Падала я на спину, значит, город должен быть по направлению ног. Медленно встаю. Голова кружится, боль пульсирует в затылке.
Наверное, у меня сотрясение, но если помощь не идёт ко мне, придётся самой идти к помощи.
Если бы мне когда-нибудь сказали, что я могу пройти десятки километров, я бы усомнилась, несмотря на регулярные занятия в спортзале. Но я иду километр за километром по удивительно безлюдной дороге, местами затянутой туманом, словно в каком-нибудь ужастике, и поля с массивами перелесков выглядят загадочно и страшно.
Машин нет.
«Не настал ли случаем апокалипсис», эта мысль всё чаще меня посещает, а потом Потом я вхожу в плотную дымку тумана. Он влажно обнимает меня. Вижу только пятачок дороги под ногами. Шаг за шагом продвигаюсь в молочной белизне, молясь, чтобы на меня не наехала машина, о скорейшем возвращении домой, о выходе из этого пугающего киселя.

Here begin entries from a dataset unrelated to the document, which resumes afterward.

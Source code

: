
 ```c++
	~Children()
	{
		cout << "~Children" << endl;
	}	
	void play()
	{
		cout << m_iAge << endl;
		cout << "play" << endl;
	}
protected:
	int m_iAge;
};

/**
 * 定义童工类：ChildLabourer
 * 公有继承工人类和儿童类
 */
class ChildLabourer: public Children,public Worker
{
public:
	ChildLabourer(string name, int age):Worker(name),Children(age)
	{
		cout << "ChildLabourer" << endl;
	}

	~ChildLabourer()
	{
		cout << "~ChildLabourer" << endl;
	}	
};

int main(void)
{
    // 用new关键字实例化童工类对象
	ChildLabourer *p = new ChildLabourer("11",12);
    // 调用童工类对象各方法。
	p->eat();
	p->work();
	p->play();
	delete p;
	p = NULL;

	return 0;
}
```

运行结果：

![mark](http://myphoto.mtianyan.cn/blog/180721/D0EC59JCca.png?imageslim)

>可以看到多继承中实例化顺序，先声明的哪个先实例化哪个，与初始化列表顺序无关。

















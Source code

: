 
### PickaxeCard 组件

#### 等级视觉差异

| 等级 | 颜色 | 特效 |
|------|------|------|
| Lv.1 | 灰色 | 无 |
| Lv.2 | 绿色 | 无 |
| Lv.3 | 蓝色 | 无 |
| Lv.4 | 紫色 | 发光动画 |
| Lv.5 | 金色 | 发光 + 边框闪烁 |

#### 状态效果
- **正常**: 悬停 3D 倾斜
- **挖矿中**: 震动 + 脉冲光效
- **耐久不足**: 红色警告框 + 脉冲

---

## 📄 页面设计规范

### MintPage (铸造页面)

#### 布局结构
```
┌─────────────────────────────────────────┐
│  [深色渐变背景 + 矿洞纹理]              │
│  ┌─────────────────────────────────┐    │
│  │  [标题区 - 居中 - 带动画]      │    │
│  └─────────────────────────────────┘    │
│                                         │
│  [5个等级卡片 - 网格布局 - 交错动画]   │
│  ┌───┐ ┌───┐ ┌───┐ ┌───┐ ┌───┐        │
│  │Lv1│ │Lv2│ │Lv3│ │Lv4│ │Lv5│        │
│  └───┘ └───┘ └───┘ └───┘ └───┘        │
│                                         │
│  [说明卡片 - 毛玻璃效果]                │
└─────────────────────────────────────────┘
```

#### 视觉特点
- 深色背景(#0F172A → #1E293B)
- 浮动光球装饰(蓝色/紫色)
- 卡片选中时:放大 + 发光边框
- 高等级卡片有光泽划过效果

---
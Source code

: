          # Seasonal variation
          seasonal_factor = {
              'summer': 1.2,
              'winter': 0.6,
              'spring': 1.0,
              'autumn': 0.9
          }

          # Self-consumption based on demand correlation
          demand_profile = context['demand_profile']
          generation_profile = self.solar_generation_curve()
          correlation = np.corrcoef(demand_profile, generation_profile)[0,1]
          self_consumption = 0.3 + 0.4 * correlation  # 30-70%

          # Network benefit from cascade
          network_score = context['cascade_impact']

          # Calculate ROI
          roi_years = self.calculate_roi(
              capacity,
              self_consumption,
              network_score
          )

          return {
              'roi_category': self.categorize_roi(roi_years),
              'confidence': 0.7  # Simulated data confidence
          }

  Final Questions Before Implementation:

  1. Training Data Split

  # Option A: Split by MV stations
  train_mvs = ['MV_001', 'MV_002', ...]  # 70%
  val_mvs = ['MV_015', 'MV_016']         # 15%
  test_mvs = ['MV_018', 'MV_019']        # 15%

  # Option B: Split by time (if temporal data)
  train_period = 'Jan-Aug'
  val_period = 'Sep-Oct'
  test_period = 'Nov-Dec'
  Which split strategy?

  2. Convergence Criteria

Туман кончается так же резко, как начался. Я выныриваю в тёплый воздух, всё вокруг залито холодно-красными лучами рассвета, а впереди серым нагромождением в россыпи жёлтых огоньков лежит город.
Оборачиваюсь: туман уползает под деревья, точно живой.
«Это из-за солнца, он просто растворяется из-за солнца: лучи прогревают воздух, и крупицы воды оседают на траву», уверяю себя. Капельки россы брильянтами мерцают на грязной траве обочины, на последнем поле перед пригородом.
Луна обычного размера, едва видна на светлеющем небе.
И я направляюсь в город, стараясь не думать об этом жутком тумане, о трупах на дороге, которые могли померещиться от удара по голове. В висках ритмично пульсирует боль, отзывается во лбу. А я иду, иду вперёд, и там впереди на развилках мостов носятся автомобили, убегая на трассу или с неё врываясь в город.
Туман будто остаётся в моей голове, всё воспринимается урывками: вот я иду по дороге. Вот стою на покосившейся остановке, хотя понимаю, что без денег меня не повезут. Но вот я качаюсь на продавленном сидении Пазика, а мимо бегут городские остановки, и с неба смотрит призрачная луна.
Вот выхожу на остановке, и старушка-контролёр, придерживая меня за руку, обеспокоенно спрашивает:
Ты до дома-то дойдёшь? Может, Скорую?
У меня больница рядом, шепчу каким-то не своим голосом, закрываю глаза.
И вдруг иду по двору своего дома.
Лифт с процарапанной на двери знаменитой надписью из трёх букв.
Чёрное «13» на круглом белом ярлычке на двери квартиры. Осознание, что ключ от моего дома у Михаила. Но запасной есть у соседки.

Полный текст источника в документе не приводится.